This weekend, President Obama will be in Canada for G-20 summit meetings of the largest world economies. There, the U.S. agenda will focus on a number of international issues, but among the most important will be encouraging other countries not to precipitously adopt austerity policies. "We must demonstrate a commitment to reducing long-term deficits, but not at the price of short-term growth," Obama's top economic advisers wrote yesterday. "Without growth now, deficits will rise further and undermine future growth."
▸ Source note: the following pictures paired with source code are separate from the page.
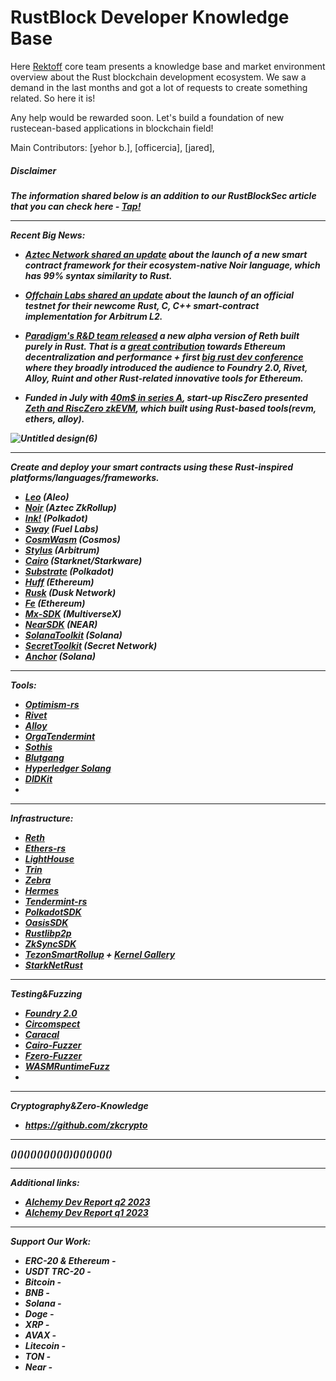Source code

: # RustBlock Developer Knowledge Base


Here [Rektoff](https://twitter.com/rektoff_xyz) core team presents a knowledge base and market environment overview about the Rust blockchain development ecosystem. We saw a demand in the last months and got a lot of requests to create something related. So here it is! 

Any help would be rewarded soon. Let's build a foundation of new rustecean-based applications in blockchain field!

Main Contributors: [yehor b.], [officercia], [jared],

<h5>Disclaimer<h5>

The information shared below is an addition to our RustBlockSec article that you can check here - [Tap!](https://mirror.xyz/0xc34B1730BA53abD717a1E57A358F39C046053581/DLhgR1FqmKdTZyzxilIzykRCIGzEe0lgkhf6VYvnv-E)

--------


**Recent Big News:**

- [Aztec Network shared an update](https://x.com/aztecnetwork/status/1702338983999799374?s=20) about the launch of a new smart contract framework for their ecosystem-native Noir language, which has 99% syntax similarity to Rust.
  
- [Offchain Labs shared an update](https://x.com/OffchainLabs/status/1697232795268177987?s=20) about the launch of an official testnet for their newcome **Rust**, C, C++ smart-contract implementation for Arbitrum L2.

- [Paradigm's R&D team released](https://x.com/gakonst/status/1671186635814473728?s=20) a new alpha version of Reth built purely in Rust. That is a [great contribution](https://clientdiversity.org/) towards Ethereum decentralization and performance + first [big rust dev conference](https://www.youtube.com/watch?v=aFk0WymgAo8) where they broadly introduced the audience to Foundry 2.0, Rivet, Alloy, Ruint and other Rust-related innovative tools for Ethereum.

- Funded in July with [40m$ in series A](https://www.risczero.com/news/series-a), start-up RiscZero presented [Zeth and RiscZero zkEVM](https://www.risczero.com/news/zeth-release), which built using Rust-based tools(revm, ethers, alloy).

![Untitled design(6)](https://github.com/Rektoff/RustBlockSec/assets/144442822/4fbcc71b-48b1-4632-921d-85f9ae71a4d7)

--------

Create and deploy your smart contracts using these Rust-inspired platforms/languages/frameworks.

- [Leo](https://github.com/AleoHQ/leo) (Aleo)
- [Noir](https://github.com/noir-lang/noir) (Aztec ZkRollup)
- [Ink!](https://github.com/paritytech/ink) (Polkadot)
- [Sway](https://github.com/FuelLabs/sway) (Fuel Labs)
- [CosmWasm](https://github.com/CosmWasm/cosmwasm) (Cosmos)
- [Stylus](https://github.com/OffchainLabs/stylus) (Arbitrum)
- [Cairo](https://github.com/starkware-libs/cairo) (Starknet/Starkware)
- [Substrate](https://github.com/paritytech/substrate) (Polkadot)
- [Huff](https://github.com/huff-language/huffc) (Ethereum)
- [Rusk](https://github.com/dusk-network/rusk) (Dusk Network)
- [Fe](https://github.com/ethereum/fe) (Ethereum)
- [Mx-SDK](https://github.com/multiversx/mx-sdk-rs) (MultiverseX)
- [NearSDK](https://github.com/near/near-sdk-rs) (NEAR)
- [SolanaToolkit](https://docs.solana.com/developing/on-chain-programs/developing-rust) (Solana)
- [SecretToolkit](https://github.com/scrtlabs/secret-toolkit) (Secret Network)
- [Anchor](https://github.com/coral-xyz/anchor) (Solana)
  
--------

Tools:

- [Optimism-rs](https://github.com/refcell/optimism-rs)
- [Rivet](https://github.com/paradigmxyz/rivet)
- [Alloy](https://github.com/alloy-rs)
- [OrgaTendermint](https://github.com/turbofish-org/orga)
- [Sothis](https://github.com/rainshowerLabs/sothis)
- [Blutgang](https://github.com/rainshowerLabs/blutgang)
- [Hyperledger Solang](https://github.com/hyperledger/solang)
- [DIDKit](https://github.com/spruceid/didkit)
- []()

--------

Infrastructure:

- [Reth](https://github.com/paradigmxyz/reth)
- [Ethers-rs](https://github.com/gakonst/ethers-rs)
- [LightHouse](https://github.com/sigp/lighthouse)
- [Trin](https://github.com/ethereum/trin)
- [Zebra](https://github.com/ZcashFoundation/zebra)
- [Hermes](https://github.com/informalsystems/hermes)
- [Tendermint-rs](https://github.com/informalsystems/tendermint-rs)
- [PolkadotSDK](https://github.com/paritytech/polkadot-sdk)
- [OasisSDK](https://github.com/oasisprotocol/oasis-sdk)
- [Rustlibp2p](https://github.com/libp2p/rust-libp2p)
- [ZkSyncSDK](https://docs.zksync.io/api/sdk/rust/tutorial/#adding-dependencies)
- [TezonSmartRollup](https://docs.rs/tezos-smart-rollup/latest/tezos_smart_rollup/) + [Kernel Gallery](https://gitlab.com/tezos/kernel-gallery)
- [StarkNetRust](https://github.com/FuzzingLabs/starknet_in_rust)

--------

Testing&Fuzzing

- [Foundry 2.0](https://github.com/foundry-rs/foundry)
- [Circomspect](https://github.com/trailofbits/circomspect)
- [Caracal](https://github.com/crytic/caracal)
- [Cairo-Fuzzer](https://github.com/FuzzingLabs/cairo-fuzzer)
- [Fzero-Fuzzer](https://github.com/FuzzingLabs/fzero_fuzzer)
- [WASMRuntimeFuzz](https://github.com/FuzzingLabs/wasm_runtimes_fuzzing)
- 

--------

Cryptography&Zero-Knowledge

- https://github.com/zkcrypto
--------


()()()()()()()()())()()()()()()


--------

Additional links:

- [Alchemy Dev Report q2 2023](https://www.alchemy.com/blog/web3-developer-report-q2-2023)
- [Alchemy Dev Report q1 2023](https://www.alchemy.com/blog/web3-developer-report-q1-2023)

--------
Support Our Work:

- ERC-20 & Ethereum -
- USDT TRC-20 - 
- Bitcoin - 
- BNB - 
- Solana - 
- Doge -
- XRP - 
- AVAX - 
- Litecoin -
- TON - 
- Near -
The problem, though, is that many major countries are beginning to consolidate their economies. The divide isn't, as this The Hill writer inaccurately suggests, because Europeans worry about debt crises while the president worries about politics. There is a serious debate here over global economic policy, and cutting aggregate demand at this moment could be a very serious mistake. It's a question of interests, especially when it comes to export-oriented nations like Germany and China that rely on the rest of the world to purchase their goods and don't want to change that equation (ironically, though China hasn't exactly been cooperative, they've been less open in rejecting this idea than the Germans).
If Germany and other export-oriented countries refuse to engage in a macro-economic policy shift, we're likely to see more international bailouts as importing countries -- like the PIGS (Portugal, Italy, Greece, Spain) -- need to borrow more and more foreign currency to sustain their purchases from places like Germany. And they're borrowing from Germany and other European countries, further complicating the situation. Ironically, the country best positioned to take advantage of Keynesian stimulus is Germany, whose responsible budgeting makes it an ideal candidate for effective short-term stimulus and whose robust social-safety net makes targeting that stimulus relatively easy. Premier Angela Merkel's refusal to engage these ideas will likely backfire in some way thanks to the inextricable ties of the global economy.
Obama is shouldering the burden of arguing in favor of global stimulus at the international summit, in the hopes of avoiding a double-dip recession. Hopefully he'll be able to find some consensus to continue stimulus in the short-term until global capacity starts to rebuild.